Top of Data supplied

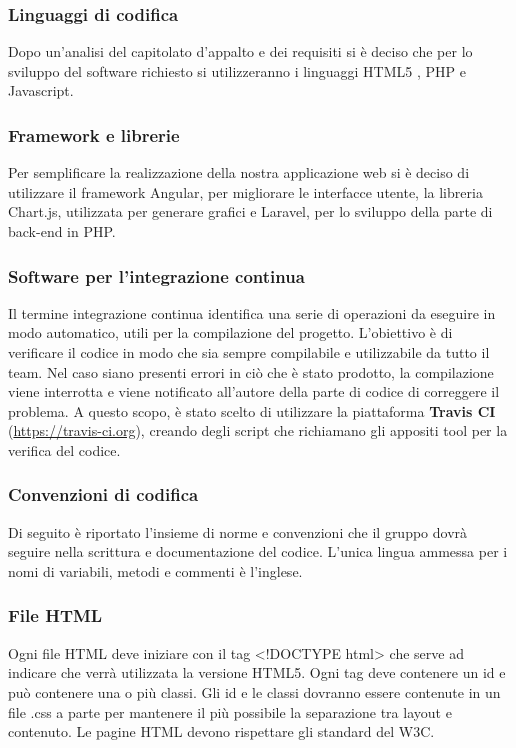 \subsubsection{Linguaggi di codifica}
Dopo un'analisi del capitolato d'appalto e dei requisiti si è deciso che per lo sviluppo del software richiesto si utilizzeranno i linguaggi \gls{HTML5} , \gls{PHP} e \gls{Javascript}.

\subsubsection{Framework e librerie}
Per semplificare la realizzazione della nostra applicazione web si è deciso di utilizzare il \gls{framework} \gls{Angular}, per migliorare le interfacce utente, la libreria \gls{Chart.js}, utilizzata per generare grafici e \gls{Laravel}, per lo sviluppo della parte di back-end in \gls{PHP}.

\subsubsection{Software per l’integrazione continua}
Il termine \gls{integrazione continua} identifica una serie di operazioni da eseguire in modo automatico, utili per la compilazione del progetto. L'obiettivo è di verificare il codice in modo che sia sempre compilabile e utilizzabile da tutto il team. Nel caso siano presenti errori in ciò che è stato prodotto, la compilazione viene interrotta e viene notificato all'autore della parte di codice di correggere il problema.
A questo scopo, è stato scelto di utilizzare la piattaforma \textbf{Travis CI} (\url{https://travis-ci.org}), creando degli script che richiamano gli appositi tool per la verifica del codice.

\subsubsection{Convenzioni di codifica}
Di seguito è riportato l'insieme di norme e convenzioni che il gruppo dovrà seguire nella scrittura e documentazione del codice.
L'unica lingua ammessa per i nomi di variabili, metodi e commenti è l'inglese.

\subsubsection{File HTML}

Ogni file \gls{HTML} deve iniziare con il tag <!DOCTYPE html> che serve ad indicare che verrà utilizzata la versione \gls{HTML5}.
Ogni tag deve contenere un id e può contenere una o più classi.
Gli id e le classi dovranno essere contenute in un file .css a parte per mantenere il più possibile la separazione tra \gls{layout} e contenuto.
Le pagine \gls{HTML} devono rispettare gli standard del \gls{W3C}.

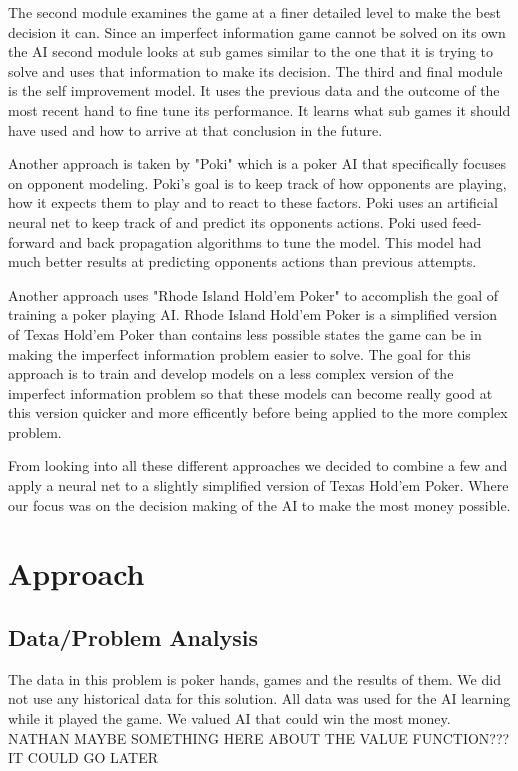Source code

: The second module examines the game at a finer detailed level to make the best decision it can. Since an imperfect information game cannot be solved on its own the AI second module looks at sub games similar to the one that it is trying to solve and uses that information to make its decision\cite{brown2017libratus}. The third and final module is the self improvement model. It uses the previous data and the outcome of the most recent hand to fine tune its performance. It learns what sub games it should have used and how to arrive at that conclusion in the future\cite{brown2017libratus}.

Another approach is taken by "Poki" which is a poker AI that specifically focuses on opponent modeling\cite{davidson2000improved}. Poki's goal is to keep track of how opponents are playing, how it expects them to play and to react to these factors. Poki uses an artificial neural net to keep track of and predict its opponents actions. Poki used feed-forward and back propagation algorithms to tune the model. This model had much better results at predicting opponents actions than previous attempts\cite{davidson2000improved}.

Another approach uses "Rhode Island Hold’em Poker" to accomplish the goal of training a poker playing AI. Rhode Island Hold'em Poker is a simplified version of Texas Hold'em Poker than contains less possible states the game can be in making the imperfect information problem easier to solve\cite{gilpin2005optimal}. The goal for this approach is to train and develop models on a less complex version of the imperfect information problem so that these models can become really good at this version quicker and more efficently before being applied to the more complex problem\cite{gilpin2005optimal}.

From looking into all these different approaches we decided to combine a few and apply a neural net to a slightly simplified version of Texas Hold'em Poker. Where our focus was on the decision making of the AI to make the most money possible.

\section{Approach}
\subsection{Data/Problem Analysis}
The data in this problem is poker hands, games and the results of them. We did not use any historical data for
this solution. All data was used for the AI learning while it played the game. We valued AI that could win the
most money. NATHAN MAYBE SOMETHING HERE ABOUT THE VALUE FUNCTION??? IT COULD GO LATER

Bottom of Data supplied

§ What to produce
The task calls for all lines in the entries that hold "Ogni".

§ Answer to this task
Ogni file \gls{HTML} deve iniziare con il tag <!DOCTYPE html> che serve ad indicare che verrà utilizzata la versione \gls{HTML5}.
Ogni tag deve contenere un id e può contenere una o più classi.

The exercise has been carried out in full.